Texas drivers understand the dangers of distracted driving. Many of these forms of distraction are heavily criticized in media. This includes texting while driving. Drowsy driving has also come into the spotlight recently.
But what about other, lesser known forms of distraction? Inattentional blindness is a natural phenomenon. But because it is not what drivers need when behind the wheel, it acts as a danger to you.
Inattentional blindness outside of the car
The American Psychological Association talks about the function of inattentional blindness. Think of all the details you take in on a daily basis. Imagine having to remember every single one. You would end up overwhelmed in minutes. Inattentional blindness is a natural function of your brain. It is your brain deciding what is worth focusing on by using context clues in a situation. Your brain zeroes in on the important things and “blinds” you to the information you do not need.
Unfortunately, this has devastating consequences on the road. Every bit of information is necessary when you drive. There is no “unimportant” piece of information. Your brain does not realize this, though. Inattentional blindness is a subconscious process.
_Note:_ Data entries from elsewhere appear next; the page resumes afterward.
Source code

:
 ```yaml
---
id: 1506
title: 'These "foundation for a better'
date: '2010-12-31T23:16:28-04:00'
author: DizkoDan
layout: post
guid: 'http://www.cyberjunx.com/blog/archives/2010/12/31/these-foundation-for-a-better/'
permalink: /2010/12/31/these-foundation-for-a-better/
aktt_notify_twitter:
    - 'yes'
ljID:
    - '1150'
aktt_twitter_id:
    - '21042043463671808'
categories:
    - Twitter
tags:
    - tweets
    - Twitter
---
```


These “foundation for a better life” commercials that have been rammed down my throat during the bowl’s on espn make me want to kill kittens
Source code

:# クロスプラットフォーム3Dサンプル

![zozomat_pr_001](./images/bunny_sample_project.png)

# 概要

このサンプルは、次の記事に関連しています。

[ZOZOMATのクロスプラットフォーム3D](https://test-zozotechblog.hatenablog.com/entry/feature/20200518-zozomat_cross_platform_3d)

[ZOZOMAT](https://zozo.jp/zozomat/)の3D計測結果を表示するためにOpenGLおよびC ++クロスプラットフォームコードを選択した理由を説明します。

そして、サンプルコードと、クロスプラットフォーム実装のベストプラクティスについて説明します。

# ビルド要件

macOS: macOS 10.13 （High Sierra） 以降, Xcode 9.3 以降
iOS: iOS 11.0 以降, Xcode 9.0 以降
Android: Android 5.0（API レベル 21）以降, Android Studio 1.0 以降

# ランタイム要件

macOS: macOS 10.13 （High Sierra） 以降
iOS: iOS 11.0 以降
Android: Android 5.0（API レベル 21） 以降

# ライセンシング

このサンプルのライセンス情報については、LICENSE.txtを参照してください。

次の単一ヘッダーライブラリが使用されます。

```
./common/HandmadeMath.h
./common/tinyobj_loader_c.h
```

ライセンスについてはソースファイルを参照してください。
How new drivers experience inattentional blindness
A common example involves new drivers. They focus on their speedometer or on the oncoming traffic they face. Their brain sorts through important pieces of information. It decides what is relevant in their current situation. Because of that, they are “blinded” to things like stop signs or animals crossing the road. But unintentional blindness can impact drivers of all ages and experience levels. The best way to combat it is to have awareness of its existence.